A Working Group on Digital Lending (“RBI WG”), constituted by the Reserve Bank of India (“RBI”), had published its Report in November 2021. It had made recommendations on (i) the legal and regulatory framework for digital lending; (ii) technology; and (iii) financial consumer protection, implementable over the near-term (up to one year) and medium-term (beyond one year).
Pursuant to a review of these recommendations, the RBI has accepted a few, through the Circular titled Recommendations of the Working Group on Digital Lending – Implementation, dated August 10, 2022 (“Circular”), in two parts: (i) for immediate implementation; and (ii) for further examination, although accepted in-principle. The RBI has categorised other recommendations as requiring wider engagement with the Government of India and relevant stakeholders in the digital lending ecosystem, in view of the operational challenges and complexities in their implementation.
(i) While the RBI WG had envisaged allowing disbursements of loans by full-KYC prepaid payment instruments (“PPIs”), where the borrowers had only a PPI account and no bank account, the RBI has not implemented this specific recommendation.
(a) Unlike the RBI’s circular on ‘Loading of PPIs through Credit Lines’ issued on June 20, 2022, to authorised non-bank PPI issuers, the Circular makes no distinction basis the nature of funding.
(b) Permissibility of check-out financing products enabled through PPIs, whether loaded through credit lines/ term loans, may accordingly be impacted.
(c) The wide stipulation under the Circular may also impact BNPL products, involving direct settlement of transactions through credit disbursement to merchants.
(ii) RBI has sought to address the long-standing risk of under-reporting of credit default data for loans originated through digital lending applications (“DLA”).

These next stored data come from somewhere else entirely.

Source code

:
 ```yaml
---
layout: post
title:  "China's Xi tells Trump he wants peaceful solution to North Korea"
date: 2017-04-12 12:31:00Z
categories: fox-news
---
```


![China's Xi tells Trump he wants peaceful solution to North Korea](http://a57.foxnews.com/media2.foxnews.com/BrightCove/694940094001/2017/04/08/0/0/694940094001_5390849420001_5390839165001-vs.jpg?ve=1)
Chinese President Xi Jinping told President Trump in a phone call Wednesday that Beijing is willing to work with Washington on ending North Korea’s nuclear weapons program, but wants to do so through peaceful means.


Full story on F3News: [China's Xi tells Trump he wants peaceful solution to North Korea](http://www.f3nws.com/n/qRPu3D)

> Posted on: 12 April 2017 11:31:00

Regulated entities (“REs”) are now required to disclose any lending through DLAs to credit information companies, independent of the nature and tenor of the product.

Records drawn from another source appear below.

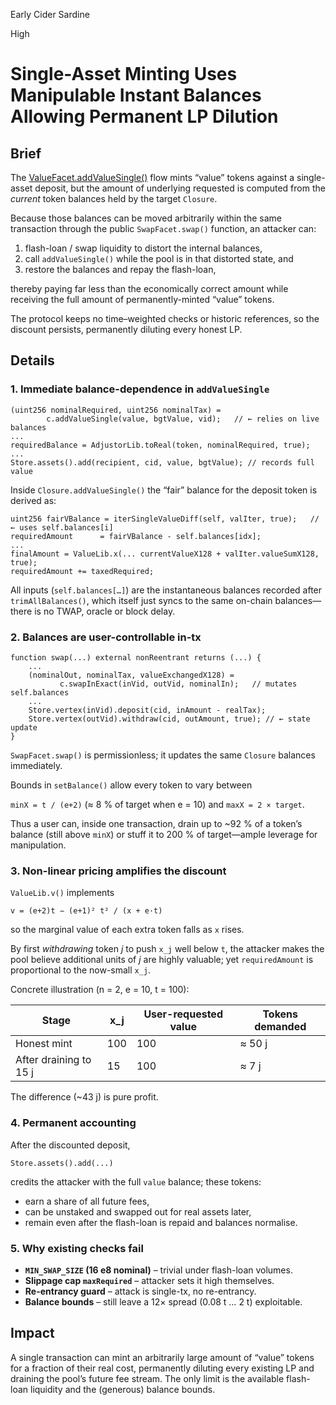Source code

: Early Cider Sardine

High

# Single-Asset Minting Uses Manipulable Instant Balances Allowing Permanent LP Dilution

## Brief

The [ValueFacet.addValueSingle()](https://github.com/sherlock-audit/2025-04-burve/blob/main/Burve/src/multi/facets/ValueFacet.sol#L100) flow mints “value” tokens against a single-asset deposit, but the amount of underlying requested is computed from the *current* token balances held by the target `Closure`.

Because those balances can be moved arbitrarily within the same transaction through the public `SwapFacet.swap()` function, an attacker can:

1. flash-loan / swap liquidity to distort the internal balances,
2. call `addValueSingle()` while the pool is in that distorted state, and
3. restore the balances and repay the flash-loan,

thereby paying far less than the economically correct amount while receiving the full amount of permanently-minted “value” tokens.

The protocol keeps no time–weighted checks or historic references, so the discount persists, permanently diluting every honest LP.

## Details

### 1. Immediate balance-dependence in `addValueSingle`

```solidity
(uint256 nominalRequired, uint256 nominalTax) =
        c.addValueSingle(value, bgtValue, vid);   // ← relies on live balances
...
requiredBalance = AdjustorLib.toReal(token, nominalRequired, true);
...
Store.assets().add(recipient, cid, value, bgtValue); // records full value

```

Inside `Closure.addValueSingle()` the “fair” balance for the deposit token is derived as:

```solidity
uint256 fairVBalance = iterSingleValueDiff(self, valIter, true);   // ← uses self.balances[i]
requiredAmount      = fairVBalance - self.balances[idx];
...
finalAmount = ValueLib.x(... currentValueX128 + valIter.valueSumX128, true);
requiredAmount += taxedRequired;

```

All inputs (`self.balances[…]`) are the instantaneous balances recorded after `trimAllBalances()`, which itself just syncs to the same on-chain balances—there is no TWAP, oracle or block delay.

### 2. Balances are user-controllable in-tx

```solidity
function swap(...) external nonReentrant returns (...) {
    ...
    (nominalOut, nominalTax, valueExchangedX128) =
           c.swapInExact(inVid, outVid, nominalIn);   // mutates self.balances
    ...
    Store.vertex(inVid).deposit(cid, inAmount - realTax);
    Store.vertex(outVid).withdraw(cid, outAmount, true); // ← state update
}

```

`SwapFacet.swap()` is permissionless; it updates the same `Closure` balances immediately.

Bounds in `setBalance()` allow every token to vary between

`minX = t / (e+2)`  (≈ 8 % of target when e = 10) and `maxX = 2 × target`.

Thus a user can, inside one transaction, drain up to ~92 % of a token’s balance (still above `minX`) or stuff it to 200 % of target—ample leverage for manipulation.

### 3. Non-linear pricing amplifies the discount

`ValueLib.v()` implements

`v = (e+2)t − (e+1)² t² / (x + e·t)`

so the marginal value of each extra token falls as `x` rises.

By first *withdrawing* token *j* to push `x_j` well below `t`, the attacker makes the pool believe additional units of *j* are highly valuable; yet `requiredAmount` is proportional to the now-small `x_j`.

Concrete illustration (n = 2, e = 10, t = 100):


Stage | x_j | User-requested value | Tokens demanded
-- | -- | -- | --
Honest mint | 100 | 100 | ≈ 50 j
After draining to 15 j | 15 | 100 | ≈ 7 j

The difference (~43 j) is pure profit.

### 4. Permanent accounting

After the discounted deposit,

```solidity
Store.assets().add(...)
```

credits the attacker with the full `value` balance; these tokens:

- earn a share of all future fees,
- can be unstaked and swapped out for real assets later,
- remain even after the flash-loan is repaid and balances normalise.

### 5. Why existing checks fail

- **`MIN_SWAP_SIZE` (16 e8 nominal)** – trivial under flash-loan volumes.
- **Slippage cap `maxRequired`** – attacker sets it high themselves.
- **Re-entrancy guard** – attack is single-tx, no re-entrancy.
- **Balance bounds** – still leave a 12× spread (0.08 t … 2 t) exploitable.

## Impact

A single transaction can mint an arbitrarily large amount of “value” tokens for a fraction of their real cost, permanently diluting every existing LP and draining the pool’s future fee stream.  The only limit is the available flash-loan liquidity and the (generous) balance bounds.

(a) The applicable framework for credit default reporting of first loss default guarantee (“FLDG”) backed facilities, provided through DLAs, needs further consideration.
(b) The applicability of the Master Directions on Securitization of Standard Assets (“Securitization Guidelines”) does not prohibit existing FLDG backed structures present in the market. However, the applicability of commercial/ compliance considerations, typically reserved for credit enhancements provided by originating lenders under the Securitization Guidelines, may have to be examined.

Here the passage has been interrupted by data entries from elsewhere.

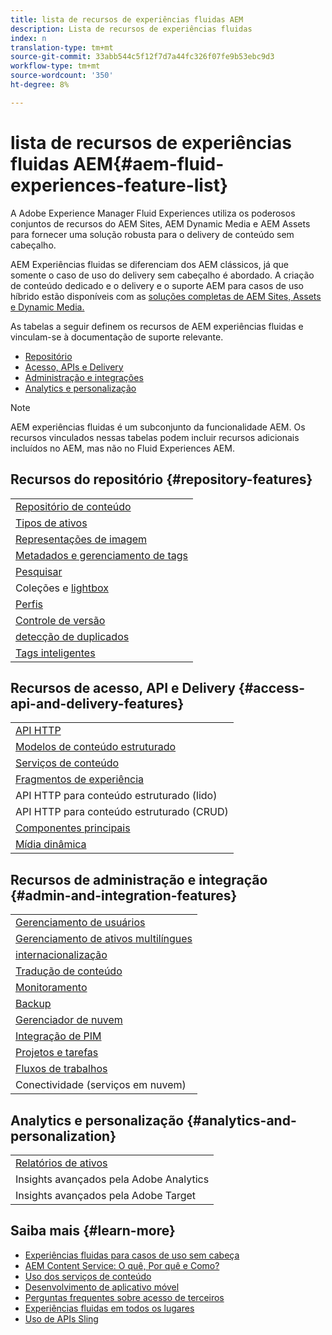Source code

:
 ```yaml
---
title: lista de recursos de experiências fluidas AEM
description: Lista de recursos de experiências fluidas
index: n
translation-type: tm+mt
source-git-commit: 33abb544c5f12f7d7a44fc326f07fe9b53ebc9d3
workflow-type: tm+mt
source-wordcount: '350'
ht-degree: 8%

---
```



# lista de recursos de experiências fluidas AEM{#aem-fluid-experiences-feature-list}

A Adobe Experience Manager Fluid Experiences utiliza os poderosos conjuntos de recursos do AEM Sites, AEM Dynamic Media e AEM Assets para fornecer uma solução robusta para o delivery de conteúdo sem cabeçalho.

AEM Experiências fluidas se diferenciam dos AEM clássicos, já que somente o caso de uso do delivery sem cabeçalho é abordado. A criação de conteúdo dedicado e o delivery e o suporte AEM para casos de uso híbrido estão disponíveis com as [soluções completas de AEM Sites, Assets e Dynamic Media.](https://docs.adobe.com/content/help/en/experience-manager-65/user-guide/home.html)

As tabelas a seguir definem os recursos de AEM experiências fluidas e vinculam-se à documentação de suporte relevante.

* [Repositório](#repository-features)
* [Acesso, APIs e Delivery](#access-api-and-delivery-features)
* [Administração e integrações](#admin-and-integration-features)
* [Analytics e personalização](#analytics-and-personalization)

>[!NOTE]
>
>AEM experiências fluidas é um subconjunto da funcionalidade AEM. Os recursos vinculados nessas tabelas podem incluir recursos adicionais incluídos no AEM, mas não no Fluid Experiences AEM.

## Recursos do repositório {#repository-features}

|  |
|---|
| [Repositório de conteúdo](/help/assets/manage-assets.md) |
| [Tipos de ativos](/help/assets/assets-formats.md) |
| [Representações de imagem](/help/assets/image-presets.md) |
| [Metadados e gerenciamento de tags](/help/assets/metadata.md) |
| [Pesquisar](/help/assets/manage-assets.md) |
| [](/help/assets/manage-assets.md) Coleções e  [lightbox](/help/assets/light-box.md) |
| [Perfis](/help/assets/processing-profiles.md) |
| [Controle de versão](/help/assets/manage-assets.md) |
| [detecção de duplicados](/help/assets/duplicate-detection.md) |
| [Tags inteligentes](/help/assets/enhanced-smart-tags.md) |

## Recursos de acesso, API e Delivery {#access-api-and-delivery-features}

|  |
|---|
| [API HTTP](/help/assets/mac-api-assets.md) |
| [Modelos de conteúdo estruturado](/help/assets/content-fragments/content-fragments.md) |
| [Serviços de conteúdo](https://helpx.adobe.com/experience-manager/kt/sites/using/content-services-tutorial-use.html) |
| [Fragmentos de experiência](/help/sites-authoring/experience-fragments.md) |
| API HTTP para conteúdo estruturado (lido) |
| API HTTP para conteúdo estruturado (CRUD) |
| [Componentes principais](https://docs.adobe.com/content/help/pt-BR/experience-manager-core-components/using/introduction.html) |
| [Mídia dinâmica](/help/assets/dynamic-media.md) |

## Recursos de administração e integração {#admin-and-integration-features}

|  |
|---|
| [Gerenciamento de usuários](/help/sites-administering/user-group-ac-admin.md) |
| [Gerenciamento de ativos multilíngues](/help/assets/multilingual-assets.md) |
| [internacionalização](/help/sites-developing/i18n.md) |
| [Tradução de conteúdo](/help/sites-administering/translation.md) |
| [Monitoramento](/help/sites-deploying/monitoring-and-maintaining.md) |
| [Backup](/help/sites-administering/backup-and-restore.md) |
| [Gerenciador de nuvem](https://docs.adobe.com/content/help/pt-BR/experience-manager-cloud-manager/using/introduction-to-cloud-manager.html) |
| [Integração de PIM](/help/sites-authoring/managing-product-information.md) |
| [Projetos e tarefas](/help/sites-authoring/projects.md) |
| [Fluxos de trabalhos](/help/sites-administering/workflows-starting.md) |
| Conectividade (serviços em nuvem) |

## Analytics e personalização {#analytics-and-personalization}

|  |
|---|
| [Relatórios de ativos](/help/assets/asset-reports.md) |
| Insights avançados pela Adobe Analytics |
| Insights avançados pela Adobe Target |

## Saiba mais {#learn-more}

* [Experiências fluidas para casos de uso sem cabeça](https://helpx.adobe.com/experience-manager/kt/eseminars/gems/aem-headless-usecases.html)
* [AEM Content Service: O quê, Por quê e Como?](https://helpx.adobe.com/experience-manager/kt/eseminars/ask-the-expert/aem-content-services.html)
* [Uso dos serviços de conteúdo](https://helpx.adobe.com/experience-manager/kt/sites/using/structured-fragments-content-services-feature-video-use.html)
* [Desenvolvimento de aplicativo móvel](https://docs.adobe.com/content/help/en/experience-manager-64/mobile/developing/developing-content-services.html)
* [Perguntas frequentes sobre acesso de terceiros](https://helpx.adobe.com/experience-manager/kt/sites/using/content-services-tutorial-use/part7.html)
* [Experiências fluidas em todos os lugares](https://helpx.adobe.com/experience-manager/using/using-sling-apis.html)
* [Uso de APIs Sling](https://helpx.adobe.com/experience-manager/using/using-sling-apis.html)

(iii) In consonance with the existing approach towards sectoral based data privacy protection requirements, the RBI has incorporated principles of purpose limitation, consent based data collection (with mechanisms for revocation and if required, effect permanent deletion of the data) and consent based disclosure to third-parties.
(a) DLAs are not allowed to store personal information of customers, other than basic information required to carry out their operations, such as name, address, contact details, etc. This may require re-looking, given the data lake structures of DLAs.
(b) While data localisation norms have been applied broadly by the RBI in the past, the explicit requirement covering DLA transactions may lead to cost implications.
The approach of the RBI to ‘regulate not prohibit’ is a welcome step and will ensure continuation of innovation and investment in the burgeoning FinTech/ TechFin sector in India, subject to compliance with consumer protection, corporate governance and credit reporting standards.